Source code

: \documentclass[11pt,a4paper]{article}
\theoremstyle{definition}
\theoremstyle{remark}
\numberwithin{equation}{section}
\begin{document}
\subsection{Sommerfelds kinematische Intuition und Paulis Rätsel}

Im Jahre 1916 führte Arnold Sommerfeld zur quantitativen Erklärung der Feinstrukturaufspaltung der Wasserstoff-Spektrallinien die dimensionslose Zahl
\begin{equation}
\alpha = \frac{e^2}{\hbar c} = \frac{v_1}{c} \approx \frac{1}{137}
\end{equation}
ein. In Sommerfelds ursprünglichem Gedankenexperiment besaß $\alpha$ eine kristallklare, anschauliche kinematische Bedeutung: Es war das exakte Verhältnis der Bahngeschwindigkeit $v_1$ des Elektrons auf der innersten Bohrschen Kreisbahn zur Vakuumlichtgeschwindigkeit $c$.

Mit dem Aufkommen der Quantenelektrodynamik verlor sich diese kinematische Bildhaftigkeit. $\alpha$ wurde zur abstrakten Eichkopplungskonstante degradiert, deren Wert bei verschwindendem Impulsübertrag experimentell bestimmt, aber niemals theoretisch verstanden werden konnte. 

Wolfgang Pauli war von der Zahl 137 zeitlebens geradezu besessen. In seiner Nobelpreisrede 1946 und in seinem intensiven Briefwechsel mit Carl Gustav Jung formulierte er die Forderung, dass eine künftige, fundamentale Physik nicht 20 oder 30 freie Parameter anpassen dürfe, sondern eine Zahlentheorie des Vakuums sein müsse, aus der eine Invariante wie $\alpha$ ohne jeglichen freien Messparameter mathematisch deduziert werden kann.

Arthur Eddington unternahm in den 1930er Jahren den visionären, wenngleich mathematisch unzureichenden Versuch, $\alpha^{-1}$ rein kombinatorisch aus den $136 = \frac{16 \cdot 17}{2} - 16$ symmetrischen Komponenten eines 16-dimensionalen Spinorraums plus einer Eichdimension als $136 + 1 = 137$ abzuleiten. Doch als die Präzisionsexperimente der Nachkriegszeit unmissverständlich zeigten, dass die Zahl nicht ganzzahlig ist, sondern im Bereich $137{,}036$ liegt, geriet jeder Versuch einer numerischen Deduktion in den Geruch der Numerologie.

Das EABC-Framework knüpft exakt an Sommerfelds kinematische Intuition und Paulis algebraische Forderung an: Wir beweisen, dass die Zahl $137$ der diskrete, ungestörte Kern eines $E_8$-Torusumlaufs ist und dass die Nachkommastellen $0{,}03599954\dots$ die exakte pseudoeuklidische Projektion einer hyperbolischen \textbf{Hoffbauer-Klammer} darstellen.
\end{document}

- [Requirement]: Reproduce each line above without any alteration.

- [Output]:
Source code

: \documentclass[11pt,a4paper]{article}
\theoremstyle{definition}
\theoremstyle{remark}
\numberwithin{equation}{section}
\begin{document}
\subsection{Sommerfelds kinematische Intuition und Paulis Rätsel}

Im Jahre 1916 führte Arnold Sommerfeld zur quantitativen Erklärung der Feinstrukturaufspaltung der Wasserstoff-Spektrallinien die dimensionslose Zahl
\begin{equation}
\alpha = \frac{e^2}{\hbar c} = \frac{v_1}{c} \approx \frac{1}{137}
\end{equation}
ein. In Sommerfelds ursprünglichem Gedankenexperiment besaß $\alpha$ eine kristallklare, anschauliche kinematische Bedeutung: Es war das exakte Verhältnis der Bahngeschwindigkeit $v_1$ des Elektrons auf der innersten Bohrschen Kreisbahn zur Vakuumlichtgeschwindigkeit $c$.

Mit dem Aufkommen der Quantenelektrodynamik verlor sich diese kinematische Bildhaftigkeit. $\alpha$ wurde zur abstrakten Eichkopplungskonstante degradiert, deren Wert bei verschwindendem Impulsübertrag experimentell bestimmt, aber niemals theoretisch verstanden werden konnte. 

Wolfgang Pauli war von der Zahl 137 zeitlebens geradezu besessen. In seiner Nobelpreisrede 1946 und in seinem intensiven Briefwechsel mit Carl Gustav Jung formulierte er die Forderung, dass eine künftige, fundamentale Physik nicht 20 oder 30 freie Parameter anpassen dürfe, sondern eine Zahlentheorie des Vakuums sein müsse, aus der eine Invariante wie $\alpha$ ohne jeglichen freien Messparameter mathematisch deduziert werden kann.

Arthur Eddington unternahm in den 1930er Jahren den visionären, wenngleich mathematisch unzureichenden Versuch, $\alpha^{-1}$ rein kombinatorisch aus den $136 = \frac{16 \cdot 17}{2} - 16$ symmetrischen Komponenten eines 16-dimensionalen Spinorraums plus einer Eichdimension als $136 + 1 = 137$ abzuleiten. Doch als die Präzisionsexperimente der Nachkriegszeit unmissverständlich zeigten, dass die Zahl nicht ganzzahlig ist, sondern im Bereich $137{,}036$ liegt, geriet jeder Versuch einer numerischen Deduktion in den Geruch der Numerologie.

Das EABC-Framework knüpft exakt an Sommerfelds kinematische Intuition und Paulis algebraische Forderung an: Wir beweisen, dass die Zahl $137$ der diskrete, ungestörte Kern eines $E_8$-Torusumlaufs ist und dass die Nachkommastellen $0{,}03599954\dots$ die exakte pseudoeuklidische Projektion einer hyperbolischen \textbf{Hoffbauer-Klammer} darstellen.
\end{document}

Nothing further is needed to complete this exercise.